Problems with Run and SubRun objects

Note for "artists": in this write-up, I use Run in place of RunPrincipal, SubRun in place of SubRunPrincipal, and Event instead of EventPrincipal, because that is the terminology used by all our users.

Run and SubRun objects are currently similar to Event objects in that they are containers of almost-arbitrary experiment-defined types. But the Run and SubRun differ from the Event in that the Event has no "begin" and "end" time; it is merely has a time at which it was collected.

The fact that Run and SubRun objects represent a span of time (or equivalently, a span of Events) causes trouble because when a DAQ starts a run (or subrun) it knows the starting time, but not the ending time. There is also other information regarding the run (or subrun) that is known only when it is over -- such as the number of events it contains, or the integrated luminosity or number of protons on target it represents. Experimenters may want to put an object into a Run or SubRun representing a summary of some quality of the events in that interval, and the summary can't be complete until the interval is complete.
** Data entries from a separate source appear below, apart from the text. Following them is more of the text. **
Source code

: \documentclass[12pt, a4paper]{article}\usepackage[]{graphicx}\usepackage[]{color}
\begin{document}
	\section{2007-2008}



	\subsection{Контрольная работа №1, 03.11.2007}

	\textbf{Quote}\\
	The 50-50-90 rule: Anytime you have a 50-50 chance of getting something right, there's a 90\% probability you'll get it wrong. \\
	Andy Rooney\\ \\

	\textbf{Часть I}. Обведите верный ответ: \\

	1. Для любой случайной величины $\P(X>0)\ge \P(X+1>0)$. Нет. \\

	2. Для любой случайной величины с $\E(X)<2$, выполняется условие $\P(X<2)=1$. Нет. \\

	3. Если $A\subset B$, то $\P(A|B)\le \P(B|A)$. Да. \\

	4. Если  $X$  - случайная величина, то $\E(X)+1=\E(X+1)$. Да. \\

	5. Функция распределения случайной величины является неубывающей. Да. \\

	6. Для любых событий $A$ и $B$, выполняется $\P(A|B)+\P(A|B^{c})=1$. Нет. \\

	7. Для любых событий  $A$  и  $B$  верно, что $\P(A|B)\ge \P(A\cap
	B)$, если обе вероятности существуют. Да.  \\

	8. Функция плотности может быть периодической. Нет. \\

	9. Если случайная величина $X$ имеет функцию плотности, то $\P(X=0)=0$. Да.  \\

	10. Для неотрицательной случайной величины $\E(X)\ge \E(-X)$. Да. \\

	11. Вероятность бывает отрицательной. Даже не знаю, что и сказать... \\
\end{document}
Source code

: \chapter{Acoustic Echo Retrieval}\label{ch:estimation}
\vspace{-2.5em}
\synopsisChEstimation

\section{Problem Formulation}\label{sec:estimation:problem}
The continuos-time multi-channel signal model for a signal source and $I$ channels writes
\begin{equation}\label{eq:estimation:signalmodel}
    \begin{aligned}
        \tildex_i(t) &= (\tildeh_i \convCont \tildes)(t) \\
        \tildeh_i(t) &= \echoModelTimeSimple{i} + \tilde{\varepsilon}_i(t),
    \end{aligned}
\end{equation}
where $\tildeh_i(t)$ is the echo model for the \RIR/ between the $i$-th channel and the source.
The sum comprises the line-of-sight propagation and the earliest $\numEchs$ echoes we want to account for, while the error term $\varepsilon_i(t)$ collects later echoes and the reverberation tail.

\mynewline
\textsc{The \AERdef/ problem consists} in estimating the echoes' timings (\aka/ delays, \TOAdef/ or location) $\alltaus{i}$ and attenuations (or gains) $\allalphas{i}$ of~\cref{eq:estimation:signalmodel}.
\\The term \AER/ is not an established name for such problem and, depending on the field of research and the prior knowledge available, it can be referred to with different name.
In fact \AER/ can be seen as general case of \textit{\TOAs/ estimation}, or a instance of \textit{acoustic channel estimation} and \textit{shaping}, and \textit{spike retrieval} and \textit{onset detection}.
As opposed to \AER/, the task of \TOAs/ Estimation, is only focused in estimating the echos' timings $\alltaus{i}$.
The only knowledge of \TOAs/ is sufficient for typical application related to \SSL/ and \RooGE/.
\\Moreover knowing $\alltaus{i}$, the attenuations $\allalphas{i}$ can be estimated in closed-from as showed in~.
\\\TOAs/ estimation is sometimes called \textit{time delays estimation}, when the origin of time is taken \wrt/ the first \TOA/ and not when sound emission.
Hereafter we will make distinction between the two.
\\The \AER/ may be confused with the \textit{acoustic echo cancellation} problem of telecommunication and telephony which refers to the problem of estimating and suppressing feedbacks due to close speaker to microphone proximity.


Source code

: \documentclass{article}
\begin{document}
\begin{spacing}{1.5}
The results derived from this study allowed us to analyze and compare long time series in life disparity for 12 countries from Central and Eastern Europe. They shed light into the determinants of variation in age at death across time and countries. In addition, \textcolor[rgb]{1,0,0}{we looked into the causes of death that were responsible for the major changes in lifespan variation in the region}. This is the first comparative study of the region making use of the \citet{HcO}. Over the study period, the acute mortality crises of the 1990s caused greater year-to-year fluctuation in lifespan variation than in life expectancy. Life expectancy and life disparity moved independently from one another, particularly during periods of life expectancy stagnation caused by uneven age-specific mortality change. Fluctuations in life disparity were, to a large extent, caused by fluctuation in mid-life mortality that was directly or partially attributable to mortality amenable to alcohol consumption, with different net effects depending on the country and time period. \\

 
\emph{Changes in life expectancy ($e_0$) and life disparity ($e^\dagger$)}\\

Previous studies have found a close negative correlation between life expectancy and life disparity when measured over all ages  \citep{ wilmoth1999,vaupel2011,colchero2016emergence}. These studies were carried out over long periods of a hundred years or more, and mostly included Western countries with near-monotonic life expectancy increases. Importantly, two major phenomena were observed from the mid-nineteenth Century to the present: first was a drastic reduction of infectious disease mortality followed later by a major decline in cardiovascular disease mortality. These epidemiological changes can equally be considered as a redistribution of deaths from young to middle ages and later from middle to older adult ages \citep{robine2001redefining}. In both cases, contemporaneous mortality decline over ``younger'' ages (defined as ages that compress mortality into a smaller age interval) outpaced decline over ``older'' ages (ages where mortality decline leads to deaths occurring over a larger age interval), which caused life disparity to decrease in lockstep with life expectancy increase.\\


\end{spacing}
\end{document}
Run and SubRun objects also differ from Event objects in that an Event object can not be spread across multiple files, while a Run or SubRun can. It is thus possible to have already written a Run object to an output file, and closed that output file, before the "end time" of the run is known; more generally, both Run objects and SubRun objects may be written out output files in an incomplete state, because the knowledge of how to "complete" them is not known until after the file in question is written and closed.

A possible solution to this problem is to replace the Run and SubRun by a RunFragment and a SubRunFragment, where each of these represents the portion of a run (or subrun) represented in the file that contains the RunFragment (or SubRunFragment).

This change alone is not a complete solution, because we still have to figure out what to do about cases in which we want to merge M input files into 1 output file, or split 1 input file into N output files. The general case of turning M input files into N output files would seem to be unfeasible to handle.

Comments from Mark Messier

I thought about these issues in FMWK and my "solution" was to punt completely on these concepts and instruct experimenters to put meta data into their database and store it separately from the event files. The issues are annoyingly complex and to my mind don't suggest an obvious behavior which is often a signal to me that there is something wrong with the concept. I think whatever one decides for these, the behavior will end up surprising someone.

One note to the discussion on the wiki: the discussion there assumes there that a file will contain data from only one run. I think this assumption is incorrect. Imagine the final nue sample at our far detector. If we enforced this on that data sample we would have ~100 files all with ~1 event per file. Much more efficient to put all these events into a single file.

My recommendation is to keep these run and subrun blocks as simple as possible and limit the framework information to only that which can be known definitely at creation time: run number, subrun number, start run time, start subrun time. I would leave it to the experimenters to add any additional summary information they might want "by hand" at whatever stage of processing the experimenters deem reasonable.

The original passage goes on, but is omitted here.